> [Exercise brief] If a line in the entries includes "shots", show that line.
*** Record excerpts Section Begins ***
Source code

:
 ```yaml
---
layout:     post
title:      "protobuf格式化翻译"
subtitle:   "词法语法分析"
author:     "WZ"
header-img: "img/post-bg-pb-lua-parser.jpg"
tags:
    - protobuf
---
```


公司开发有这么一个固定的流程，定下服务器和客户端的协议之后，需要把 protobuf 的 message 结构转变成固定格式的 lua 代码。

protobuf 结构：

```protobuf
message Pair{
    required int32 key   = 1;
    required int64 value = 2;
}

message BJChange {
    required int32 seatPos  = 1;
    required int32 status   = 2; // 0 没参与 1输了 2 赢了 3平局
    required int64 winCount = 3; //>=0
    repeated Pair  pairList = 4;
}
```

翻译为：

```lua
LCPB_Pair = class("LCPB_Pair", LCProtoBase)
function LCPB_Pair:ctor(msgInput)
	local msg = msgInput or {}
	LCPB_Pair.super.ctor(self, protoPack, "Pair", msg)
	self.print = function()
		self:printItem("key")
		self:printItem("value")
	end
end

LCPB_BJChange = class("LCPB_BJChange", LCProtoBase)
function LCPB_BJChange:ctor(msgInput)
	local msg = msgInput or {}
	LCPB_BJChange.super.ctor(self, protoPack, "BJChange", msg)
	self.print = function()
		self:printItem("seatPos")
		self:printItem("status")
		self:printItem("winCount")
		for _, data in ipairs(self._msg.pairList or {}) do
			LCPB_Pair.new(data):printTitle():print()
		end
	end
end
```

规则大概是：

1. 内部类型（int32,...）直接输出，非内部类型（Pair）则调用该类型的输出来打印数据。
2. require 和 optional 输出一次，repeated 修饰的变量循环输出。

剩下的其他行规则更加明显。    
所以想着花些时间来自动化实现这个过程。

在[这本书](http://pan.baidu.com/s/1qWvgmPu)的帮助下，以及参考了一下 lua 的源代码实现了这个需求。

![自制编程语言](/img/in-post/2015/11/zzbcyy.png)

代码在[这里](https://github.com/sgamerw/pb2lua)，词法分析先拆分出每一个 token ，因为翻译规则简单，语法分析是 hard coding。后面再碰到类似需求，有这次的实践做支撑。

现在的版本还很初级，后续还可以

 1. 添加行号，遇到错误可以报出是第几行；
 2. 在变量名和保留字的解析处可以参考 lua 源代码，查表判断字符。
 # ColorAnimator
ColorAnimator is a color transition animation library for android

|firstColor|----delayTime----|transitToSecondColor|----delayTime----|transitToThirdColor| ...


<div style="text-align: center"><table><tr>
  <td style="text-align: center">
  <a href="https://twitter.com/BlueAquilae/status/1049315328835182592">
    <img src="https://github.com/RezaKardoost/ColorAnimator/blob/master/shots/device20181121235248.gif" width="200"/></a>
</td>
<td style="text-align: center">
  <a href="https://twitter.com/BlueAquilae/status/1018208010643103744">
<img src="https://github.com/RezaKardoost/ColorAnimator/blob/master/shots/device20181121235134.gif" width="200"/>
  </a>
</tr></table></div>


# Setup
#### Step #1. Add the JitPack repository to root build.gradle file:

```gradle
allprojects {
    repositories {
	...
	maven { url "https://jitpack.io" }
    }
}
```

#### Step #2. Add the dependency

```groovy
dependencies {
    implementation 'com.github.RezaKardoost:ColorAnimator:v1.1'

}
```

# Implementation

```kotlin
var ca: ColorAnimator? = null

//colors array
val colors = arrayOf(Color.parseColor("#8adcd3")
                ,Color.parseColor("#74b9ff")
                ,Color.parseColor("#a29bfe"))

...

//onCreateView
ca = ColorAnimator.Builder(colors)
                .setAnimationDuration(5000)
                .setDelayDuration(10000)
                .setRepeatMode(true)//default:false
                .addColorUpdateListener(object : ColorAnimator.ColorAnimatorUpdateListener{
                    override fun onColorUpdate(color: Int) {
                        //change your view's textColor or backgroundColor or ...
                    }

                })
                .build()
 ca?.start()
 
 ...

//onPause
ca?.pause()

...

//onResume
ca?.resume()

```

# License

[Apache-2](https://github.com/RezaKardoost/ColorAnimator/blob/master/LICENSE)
*** Record excerpts Section Ends ***
> [Answer to the exercise]
    <img src="https://github.com/RezaKardoost/ColorAnimator/blob/master/shots/device20181121235248.gif" width="200"/></a>
<img src="https://github.com/RezaKardoost/ColorAnimator/blob/master/shots/device20181121235134.gif" width="200"/>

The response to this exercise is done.